Collected data:
▶

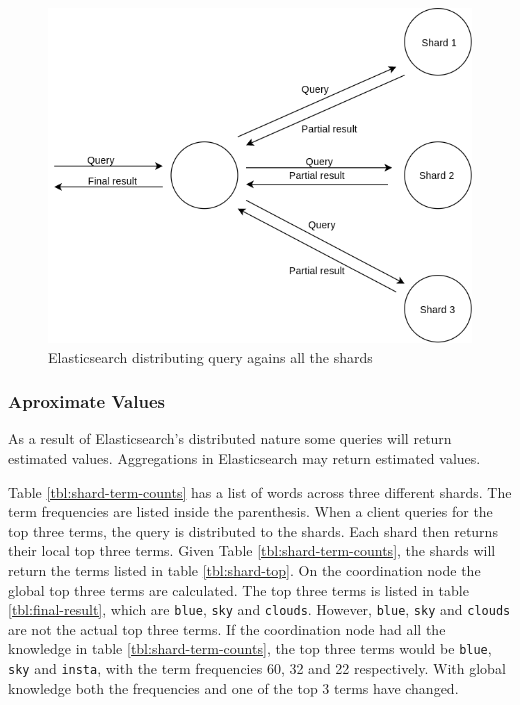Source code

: \begin{figure}[h]
  \centering
  \includegraphics[width=0.9\linewidth]{img/elasticsearch-sharding.png}
  \caption{Elasticsearch distributing query agains all the shards}
  \label{fig:elasticsearch-sharding}
\end{figure}

\subsubsection{Aproximate Values}
As a result of Elasticsearch's distributed nature some queries will return estimated values.
Aggregations in Elasticsearch may return estimated values.

Table \ref{tbl:shard-term-counts} has a list of words across three different shards.
The term frequencies are listed inside the parenthesis.
When a client queries for the top three terms, the query is distributed to the shards.
Each shard then returns their local top three terms.
Given Table \ref{tbl:shard-term-counts},
the shards will return the terms listed in table \ref{tbl:shard-top}.
On the coordination node the global top three terms are calculated.
The top three terms is listed in table \ref{tbl:final-result}, which are \texttt{blue}, \texttt{sky} and \texttt{clouds}.
However, \texttt{blue}, \texttt{sky} and \texttt{clouds} are not the actual top three terms.
If the coordination node had all the knowledge in table \ref{tbl:shard-term-counts},
the top three terms would be \texttt{blue}, \texttt{sky} and \texttt{insta},
with the term frequencies 60, 32 and 22 respectively.
With global knowledge both the frequencies and one of the top 3 terms have changed.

◀

## HOW TO COMPLETE THIS TASK
Please repeat, exactly and only, the lines from the one containing "distributing query agains" through the last line of the records, both included.

## OUTPUT OF THE EXERCISE
  \caption{Elasticsearch distributing query agains all the shards}
  \label{fig:elasticsearch-sharding}
\end{figure}

\subsubsection{Aproximate Values}
As a result of Elasticsearch's distributed nature some queries will return estimated values.
Aggregations in Elasticsearch may return estimated values.

Table \ref{tbl:shard-term-counts} has a list of words across three different shards.
The term frequencies are listed inside the parenthesis.
When a client queries for the top three terms, the query is distributed to the shards.
Each shard then returns their local top three terms.
Given Table \ref{tbl:shard-term-counts},
the shards will return the terms listed in table \ref{tbl:shard-top}.
On the coordination node the global top three terms are calculated.
The top three terms is listed in table \ref{tbl:final-result}, which are \texttt{blue}, \texttt{sky} and \texttt{clouds}.
However, \texttt{blue}, \texttt{sky} and \texttt{clouds} are not the actual top three terms.
If the coordination node had all the knowledge in table \ref{tbl:shard-term-counts},
the top three terms would be \texttt{blue}, \texttt{sky} and \texttt{insta},
with the term frequencies 60, 32 and 22 respectively.
With global knowledge both the frequencies and one of the top 3 terms have changed.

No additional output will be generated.